§ **INSTRUCTIONS TO FOLLOW**
The whole listing should be retyped word for word, apart from the pictures it holds.

╭─ DATASET CONTENT

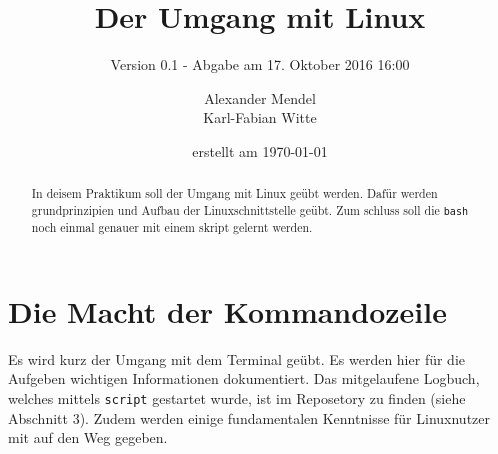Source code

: \documentclass[
   draft=false
  ,paper=a4
  ,twoside=false
  ,fontsize=11pt
  ,headsepline
  ,BCOR10mm
  ,DIV11
]{scrartcl} %
\begin{document}
\titlehead{Betriebsysteme WS 2016 Praktikum 01 }%
\subject{BS Praktikumsaufgabe 01}%
\title{Der Umgang mit Linux}%
\subtitle{Version 0.1 - Abgabe am 17. Oktober 2016 16:00}%
\author{Alexander Mendel \\ Karl-Fabian Witte}%
\date{erstellt am \today}%
\maketitle%
\begin{abstract}
  In deisem Praktikum soll der Umgang mit Linux geübt werden.
  Dafür werden grundprinzipien und Aufbau der Linuxschnittstelle geübt.
  Zum schluss soll die \texttt{bash} noch einmal genauer mit einem skript
  gelernt werden.  \end{abstract}
\tableofcontents

\section{Die Macht der Kommandozeile}
Es wird kurz der Umgang mit dem Terminal geübt. Es werden hier für die
Aufgeben wichtigen Informationen dokumentiert. Das mitgelaufene Logbuch,
welches mittels \texttt{script} gestartet wurde, ist im Reposetory zu finden
(siehe Abschnitt 3). Zudem werden einige fundamentalen Kenntnisse für
Linuxnutzer mit auf den Weg gegeben.
\end{document}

╰─

§ **ANSWER AREA**
Source code

: \documentclass[
   draft=false
  ,paper=a4
  ,twoside=false
  ,fontsize=11pt
  ,headsepline
  ,BCOR10mm
  ,DIV11
]{scrartcl} %
\begin{document}
\titlehead{Betriebsysteme WS 2016 Praktikum 01 }%
\subject{BS Praktikumsaufgabe 01}%
\title{Der Umgang mit Linux}%
\subtitle{Version 0.1 - Abgabe am 17. Oktober 2016 16:00}%
\author{Alexander Mendel \\ Karl-Fabian Witte}%
\date{erstellt am \today}%
\maketitle%
\begin{abstract}
  In deisem Praktikum soll der Umgang mit Linux geübt werden.
  Dafür werden grundprinzipien und Aufbau der Linuxschnittstelle geübt.
  Zum schluss soll die \texttt{bash} noch einmal genauer mit einem skript
  gelernt werden.  \end{abstract}
\tableofcontents

\section{Die Macht der Kommandozeile}
Es wird kurz der Umgang mit dem Terminal geübt. Es werden hier für die
Aufgeben wichtigen Informationen dokumentiert. Das mitgelaufene Logbuch,
welches mittels \texttt{script} gestartet wurde, ist im Reposetory zu finden
(siehe Abschnitt 3). Zudem werden einige fundamentalen Kenntnisse für
Linuxnutzer mit auf den Weg gegeben.
\end{document}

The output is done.